• **EXERCISE BRIEF**
From the data below, copy exactly the lines that lie between the one holding "Tiedot käyttäjistä ja" and the one holding "### Sisäänkirjautuminen", including both, and nothing more.

══ ENTRIES PROVIDED

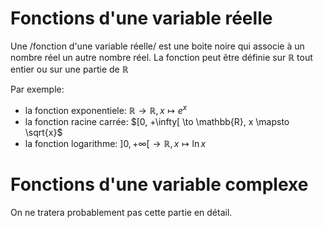 
# Fonctions d'une variable réelle

Une /fonction d'une variable réelle/ est une boite noire qui associe à un
nombre réel un autre nombre réel. La fonction peut être définie sur
$\mathbb{R}$ tout entier ou sur une partie de $\mathbb{R}$

Par exemple:
- la fonction exponentiele:
  $\mathbb{R} \to \mathbb{R}, x \mapsto e^x$
- la fonction racine carrée:
  $[0, +\infty[ \to \mathbb{R}, x \mapsto \sqrt{x}$
- la fonction logarithme:
  $]0, +\infty[ \to \mathbb{R}, x \mapsto \ln{x}$

# Fonctions d'une variable complexe

On ne tratera probablement pas cette partie en détail.
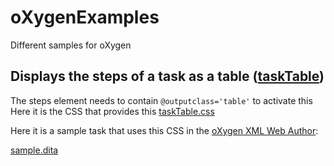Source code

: # oXygenExamples
Different samples for oXygen





Displays the steps of a task as a table ([taskTable](https://github.com/georgebina/oXygenExamples/tree/master/taskTable))
---
The steps element needs to contain `@outputclass='table'` to activate this
Here it is the CSS that provides this [taskTable.css](https://github.com/georgebina/oXygenExamples/blob/master/taskTable/taskTable.css) 

Here it is a sample task that uses this CSS in the [oXygen XML Web Author](http://www.oxygenxml.com/webauthor/):

[sample.dita](https://www.oxygenxml.com/webapp-demo-aws/app/oxygen.html?url=github%3A%2F%2FgetFileContent%2Fgeorgebina%2FoXygenExamples%2Fmaster%2FtaskTable%2Fsample.dita)



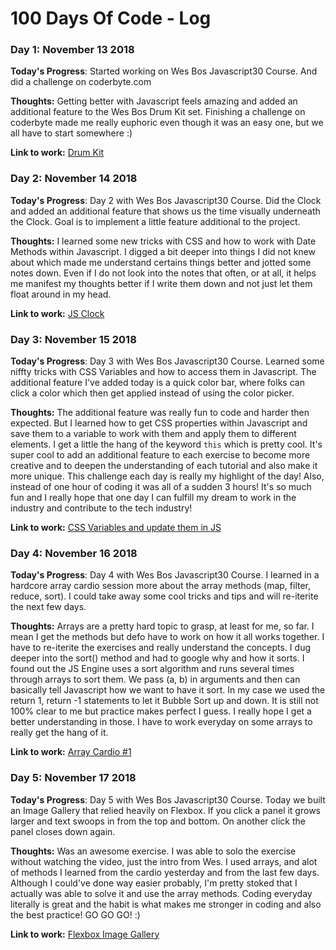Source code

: # 100 Days Of Code - Log

### Day 1: November 13 2018

**Today's Progress**: Started working on Wes Bos Javascript30 Course. And did a challenge on coderbyte.com

**Thoughts:** Getting better with Javascript feels amazing and added an additional feature to the Wes Bos Drum Kit set. Finishing a challenge on coderbyte made me really euphoric even though it was an easy one, but we all have to start somewhere :)

**Link to work:** [Drum Kit](https://github.com/drood87/drum-kit)

### Day 2: November 14 2018

**Today's Progress**: Day 2 with Wes Bos Javascript30 Course. Did the Clock and added an additional feature that shows us the time visually underneath the Clock. Goal is to implement a little feature additional to the project.

**Thoughts:** I learned some new tricks with CSS and how to work with Date Methods within Javascript. I digged a bit deeper into things I did not knew about which made me understand certains things better and jotted some notes down. Even if I do not look into the notes that often, or at all, it helps me manifest my thoughts better if I write them down and not just let them float around in my head.

**Link to work:** [JS Clock](https://github.com/drood87/js_clock)

### Day 3: November 15 2018

**Today's Progress**: Day 3 with Wes Bos Javascript30 Course. Learned some niffty tricks with CSS Variables and how to access them in Javascript. The additional feature I've added today is a quick color bar, where folks can click a color which then get applied instead of using the color picker.

**Thoughts:** The additional feature was really fun to code and harder then expected. But I learned how to get CSS properties within Javascript and save them to a variable to work with them and apply them to different elements. I get a little the hang of the keyword `this` which is pretty cool. It's super cool to add an additional feature to each exercise to become more creative and to deepen the understanding of each tutorial and also make it more unique. This challenge each day is really my highlight of the day! Also, instead of one hour of coding it was all of a sudden 3 hours! It's so much fun and I really hope that one day I can fulfill my dream to work in the industry and contribute to the tech industry!

**Link to work:** [CSS Variables and update them in JS](https://github.com/drood87/css-variables-with-js)

### Day 4: November 16 2018

**Today's Progress**: Day 4 with Wes Bos Javascript30 Course. I learned in a hardcore array cardio session more about the array methods (map, filter, reduce, sort). I could take away some cool tricks and tips and will re-iterite the next few days.

**Thoughts:** Arrays are a pretty hard topic to grasp, at least for me, so far. I mean I get the methods but defo have to work on how it all works together. I have to re-iterite the exercises and really understand the concepts. I dug deeper into the sort() method and had to google why and how it sorts. I found out the JS Engine uses a sort algorithm and runs several times through arrays to sort them. We pass (a, b) in arguments and then can basically tell Javascript how we want to have it sort. In my case we used the return 1, return -1 statements to let it Bubble Sort up and down. It is still not 100% clear to me but practice makes perfect I guess. I really hope I get a better understanding in those. I have to work everyday on some arrays to really get the hang of it.

**Link to work:** [Array Cardio #1](https://github.com/drood87/array-cardio-1)

### Day 5: November 17 2018

**Today's Progress**: Day 5 with Wes Bos Javascript30 Course. Today we built an Image Gallery that relied heavily on Flexbox. If you click a panel it grows larger and text swoops in from the top and bottom. On another click the panel closes down again.

**Thoughts:** Was an awesome exercise. I was able to solo the exercise without watching the video, just the intro from Wes. I used arrays, and alot of methods I learned from the cardio yesterday and from the last few days. Although I could've done way easier probably, I'm pretty stoked that I actually was able to solve it and use the array methods. Coding everyday literally is great and the habit is what makes me stronger in coding and also the best practice! GO GO GO! :)

**Link to work:** [Flexbox Image Gallery](https://github.com/drood87/flex-panel-image-gallery)
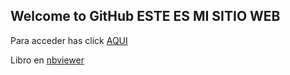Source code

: ## Welcome to GitHub ESTE ES MI SITIO WEB

Para acceder has click [AQUI](ejerciciodiego.ipynb)

Libro en [nbviewer](http://nbviewer.jupyter.org/github/diealex22/demo/blob/master/Ejerciciodiego.ipynb)

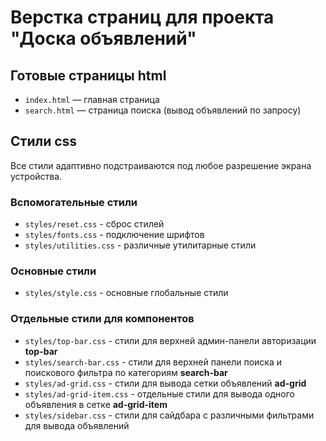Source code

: # Верстка страниц для проекта "Доска объявлений"

## Готовые страницы html

-   `index.html` — главная страница
-   `search.html` — страница поиска (вывод объявлений по запросу)

## Стили css

Все стили адаптивно подстраиваются под любое разрешение экрана устройства.

### Вспомогательные стили

-   `styles/reset.css` - сброс стилей
-   `styles/fonts.css` - подключение шрифтов
-   `styles/utilities.css` - различные утилитарные стили

### Основные стили

-   `styles/style.css` - основные глобальные стили

### Отдельные стили для компонентов

-   `styles/top-bar.css` - стили для верхней админ-панели авторизации **top-bar**
-   `styles/search-bar.css` - стили для верхней панели поиска и поискового фильтра по категориям **search-bar**
-   `styles/ad-grid.css` - стили для вывода сетки объявлений **ad-grid**
-   `styles/ad-grid-item.css` - отдельные стили для вывода одного объявления в сетке **ad-grid-item**
-   `styles/sidebar.css` - стили для сайдбара с различными фильтрами для вывода объявлений
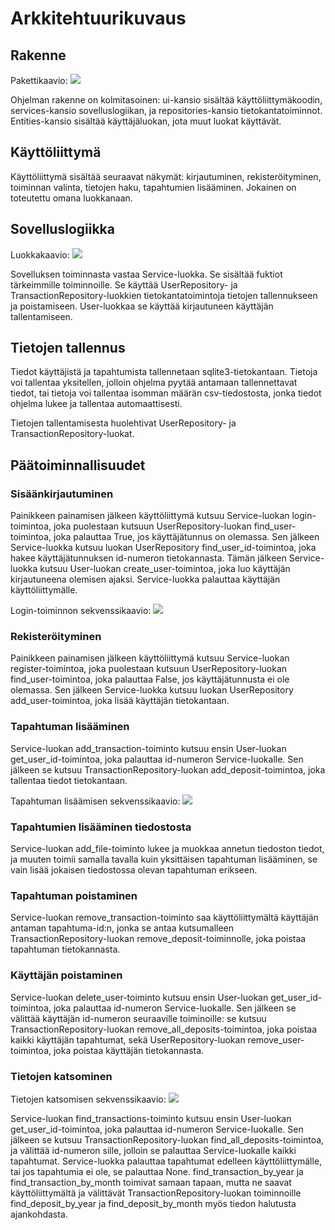 # Arkkitehtuurikuvaus

## Rakenne

Pakettikaavio:
<img src="https://github.com/sonjamadetoja/ot_harjoitustyo/blob/master/dokumentaatio/kuvat/packagediagram.png">

Ohjelman rakenne on kolmitasoinen: ui-kansio sisältää käyttöliittymäkoodin, services-kansio sovelluslogiikan, ja repositories-kansio tietokantatoiminnot. Entities-kansio sisältää käyttäjäluokan, jota muut luokat käyttävät.

## Käyttöliittymä

Käyttöliittymä sisältää seuraavat näkymät: kirjautuminen, rekisteröityminen, toiminnan valinta, tietojen haku, tapahtumien lisääminen. Jokainen on toteutettu omana luokkanaan.

## Sovelluslogiikka

Luokkakaavio: 
<img src="https://github.com/sonjamadetoja/ot_harjoitustyo/blob/master/dokumentaatio/kuvat/luokkakaavio.jpg">

Sovelluksen toiminnasta vastaa Service-luokka. Se sisältää fuktiot tärkeimmille toiminnoille. Se käyttää UserRepository- ja TransactionRepository-luokkien tietokantatoimintoja tietojen tallennukseen ja poistamiseen. User-luokkaa se käyttää kirjautuneen käyttäjän tallentamiseen.

## Tietojen tallennus

Tiedot käyttäjistä ja tapahtumista tallennetaan sqlite3-tietokantaan. Tietoja voi tallentaa yksitellen, jolloin ohjelma pyytää antamaan tallennettavat tiedot, tai tietoja voi tallentaa isomman määrän csv-tiedostosta, jonka tiedot ohjelma lukee ja tallentaa automaattisesti.

Tietojen tallentamisesta huolehtivat UserRepository- ja TransactionRepository-luokat.

## Päätoiminnallisuudet

### Sisäänkirjautuminen

Painikkeen painamisen jälkeen käyttöliittymä kutsuu Service-luokan login-toimintoa, joka puolestaan kutsuun UserRepository-luokan find_user-toimintoa, joka palauttaa True, jos käyttäjätunnus on olemassa. Sen jälkeen Service-luokka kutsuu luokan UserRepository find_user_id-toimintoa, joka hakee käyttäjätunnuksen id-numeron tietokannasta. Tämän jälkeen Service-luokka kutsuu User-luokan create_user-toimintoa, joka luo käyttäjän kirjautuneena olemisen ajaksi. Service-luokka palauttaa käyttäjän käyttöliittymälle.

Login-toiminnon sekvenssikaavio:
<img src="https://github.com/sonjamadetoja/ot_harjoitustyo/blob/master/dokumentaatio/kuvat/loginsequencediagram.png">

### Rekisteröityminen

Painikkeen painamisen jälkeen käyttöliittymä kutsuu Service-luokan register-toimintoa, joka puolestaan kutsuun UserRepository-luokan find_user-toimintoa, joka palauttaa False, jos käyttäjätunnusta ei ole olemassa. Sen jälkeen Service-luokka kutsuu luokan UserRepository add_user-toimintoa, joka lisää käyttäjän tietokantaan. 

### Tapahtuman lisääminen

Service-luokan add_transaction-toiminto kutsuu ensin User-luokan get_user_id-toimintoa, joka palauttaa id-numeron Service-luokalle. Sen jälkeen se kutsuu TransactionRepository-luokan add_deposit-toimintoa, joka tallentaa tiedot tietokantaan.

Tapahtuman lisäämisen sekvenssikaavio:
<img src="https://github.com/sonjamadetoja/ot_harjoitustyo/blob/master/dokumentaatio/kuvat/addtransactionsequencediagram.png">

### Tapahtumien lisääminen tiedostosta

Service-luokan add_file-toiminto lukee ja muokkaa annetun tiedoston tiedot, ja muuten toimii samalla tavalla kuin yksittäisen tapahtuman lisääminen, se vain lisää jokaisen tiedostossa olevan tapahtuman erikseen.

### Tapahtuman poistaminen

Service-luokan remove_transaction-toiminto saa käyttöliittymältä käyttäjän antaman tapahtuma-id:n, jonka se antaa kutsumalleen TransactionRepository-luokan remove_deposit-toiminnolle, joka poistaa tapahtuman tietokannasta.

### Käyttäjän poistaminen

Service-luokan delete_user-toiminto kutsuu ensin User-luokan get_user_id-toimintoa, joka palauttaa id-numeron Service-luokalle. Sen jälkeen se välittää käyttäjän id-numeron seuraaville toiminoille: se kutsuu TransactionRepository-luokan remove_all_deposits-toimintoa, joka poistaa kaikki käyttäjän tapahtumat, sekä UserRepository-luokan remove_user-toimintoa, joka poistaa käyttäjän tietokannasta.

### Tietojen katsominen

Tietojen katsomisen sekvenssikaavio:
<img src="https://github.com/sonjamadetoja/ot_harjoitustyo/blob/master/dokumentaatio/kuvat/viewtransactionssequencediagram.png">

Service-luokan find_transactions-toiminto kutsuu ensin User-luokan get_user_id-toimintoa, joka palauttaa id-numeron Service-luokalle. Sen jälkeen se kutsuu TransactionRepository-luokan find_all_deposits-toimintoa, ja välittää id-numeron sille, jolloin se palauttaa Service-luokalle kaikki tapahtumat. Service-luokka palauttaa tapahtumat edelleen käyttöliittymälle, tai jos tapahtumia ei ole, se palauttaa None. find_transaction_by_year ja find_transaction_by_month toimivat samaan tapaan, mutta ne saavat käyttöliittymältä ja välittävät TransactionRepository-luokan toiminnoille find_deposit_by_year ja find_deposit_by_month myös tiedon halutusta ajankohdasta.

════

• **COMPLETED EXERCISE**
Tiedot käyttäjistä ja tapahtumista tallennetaan sqlite3-tietokantaan. Tietoja voi tallentaa yksitellen, jolloin ohjelma pyytää antamaan tallennettavat tiedot, tai tietoja voi tallentaa isomman määrän csv-tiedostosta, jonka tiedot ohjelma lukee ja tallentaa automaattisesti.

Tietojen tallentamisesta huolehtivat UserRepository- ja TransactionRepository-luokat.

## Päätoiminnallisuudet

### Sisäänkirjautuminen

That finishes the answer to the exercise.